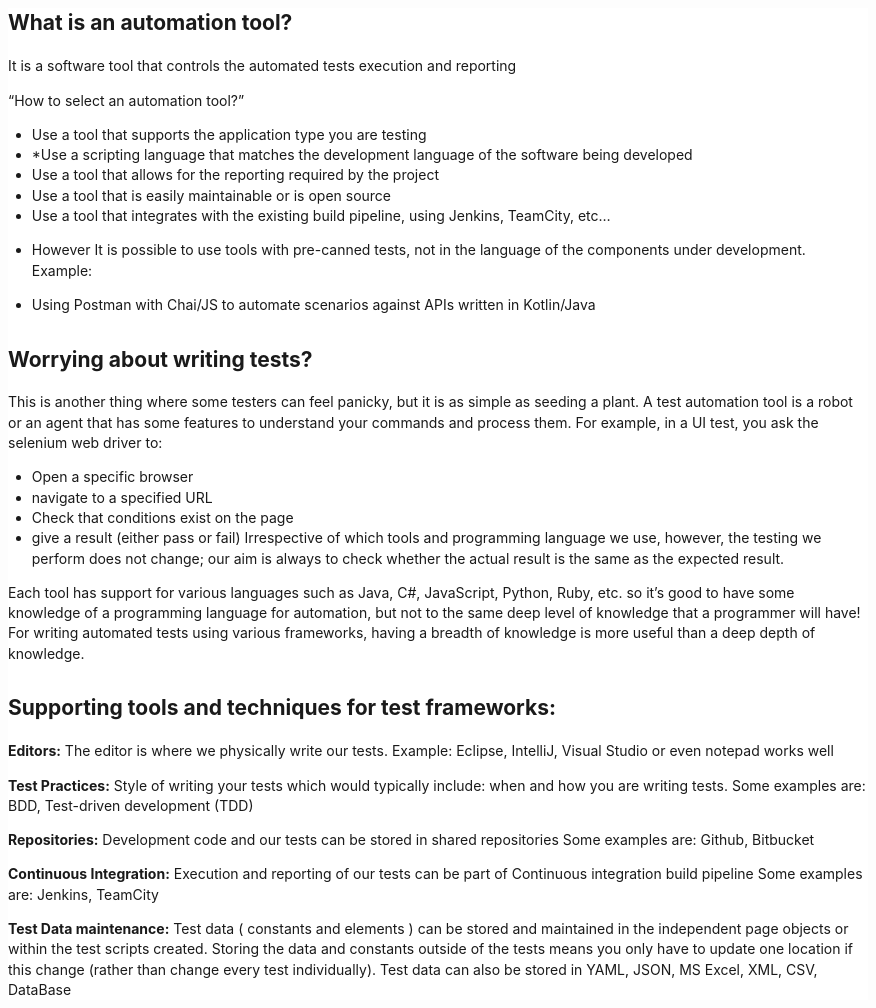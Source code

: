 ## What is an automation tool?
It is a software tool that controls the automated tests execution and reporting

“How to select an automation tool?”

- Use a tool that supports the application type you are testing
- *Use a scripting language that matches the development language of the software being developed
- Use a tool that allows for the reporting required by the project
- Use a tool that is easily maintainable or is open source
- Use a tool that integrates with the existing build pipeline, using Jenkins, TeamCity, etc…

* However It is possible to use tools with pre-canned tests, not in the language of the components under development. 
Example:
- Using Postman with Chai/JS to automate scenarios against APIs written in Kotlin/Java

## Worrying about writing tests?

This is another thing where some testers can feel panicky, but it is as simple as seeding a plant. A test automation tool is a robot or an agent that has some features to understand your commands and process them. For example, in a UI test, you ask the selenium web driver to:

- Open a specific browser
- navigate to a specified URL
- Check that conditions exist on the page
- give a result (either pass or fail)
Irrespective of which tools and programming language we use, however, the testing we perform does not change; our aim is always to check whether the actual result is the same as the expected result. 

Each tool has support for various languages such as Java, C#, JavaScript, Python, Ruby, etc. so it’s good to have some knowledge of a programming language for automation, but not to the same deep level of knowledge that a programmer will have! For writing automated tests using various frameworks, having a breadth of knowledge is more useful than a deep depth of knowledge.

## Supporting tools and techniques for test frameworks:

**Editors:** The editor is where we physically write our tests.
Example: Eclipse, IntelliJ, Visual Studio or even notepad works well

**Test Practices:**  Style of writing your tests which would typically include: when and how you are writing tests.
Some examples are:  BDD, Test-driven development (TDD) 

**Repositories:** Development code and our tests can be stored in shared repositories
Some examples are: Github, Bitbucket

**Continuous Integration:** Execution and reporting of our tests can be part of Continuous integration build pipeline
Some examples are: Jenkins, TeamCity

**Test Data maintenance:** Test data ( constants and elements ) can be stored and maintained in the independent page objects or within the test scripts created. Storing the data and constants outside of the tests means you only have to update one location if this change (rather than change every test individually).
Test data can also be stored in YAML, JSON, MS Excel, XML, CSV, DataBase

──────

### Exercise objective
Could you retype the records above exactly, omitting the pictures?

### Solution to this problem
Source code

: ## What is an automation tool?
It is a software tool that controls the automated tests execution and reporting

“How to select an automation tool?”

- Use a tool that supports the application type you are testing
- *Use a scripting language that matches the development language of the software being developed
- Use a tool that allows for the reporting required by the project
- Use a tool that is easily maintainable or is open source
- Use a tool that integrates with the existing build pipeline, using Jenkins, TeamCity, etc…

* However It is possible to use tools with pre-canned tests, not in the language of the components under development. 
Example:
- Using Postman with Chai/JS to automate scenarios against APIs written in Kotlin/Java

## Worrying about writing tests?

This is another thing where some testers can feel panicky, but it is as simple as seeding a plant. A test automation tool is a robot or an agent that has some features to understand your commands and process them. For example, in a UI test, you ask the selenium web driver to:

- Open a specific browser
- navigate to a specified URL
- Check that conditions exist on the page
- give a result (either pass or fail)
Irrespective of which tools and programming language we use, however, the testing we perform does not change; our aim is always to check whether the actual result is the same as the expected result. 

Each tool has support for various languages such as Java, C#, JavaScript, Python, Ruby, etc. so it’s good to have some knowledge of a programming language for automation, but not to the same deep level of knowledge that a programmer will have! For writing automated tests using various frameworks, having a breadth of knowledge is more useful than a deep depth of knowledge.

## Supporting tools and techniques for test frameworks:

**Editors:** The editor is where we physically write our tests.
Example: Eclipse, IntelliJ, Visual Studio or even notepad works well

**Test Practices:**  Style of writing your tests which would typically include: when and how you are writing tests.
Some examples are:  BDD, Test-driven development (TDD) 

**Repositories:** Development code and our tests can be stored in shared repositories
Some examples are: Github, Bitbucket

**Continuous Integration:** Execution and reporting of our tests can be part of Continuous integration build pipeline
Some examples are: Jenkins, TeamCity

**Test Data maintenance:** Test data ( constants and elements ) can be stored and maintained in the independent page objects or within the test scripts created. Storing the data and constants outside of the tests means you only have to update one location if this change (rather than change every test individually).
Test data can also be stored in YAML, JSON, MS Excel, XML, CSV, DataBase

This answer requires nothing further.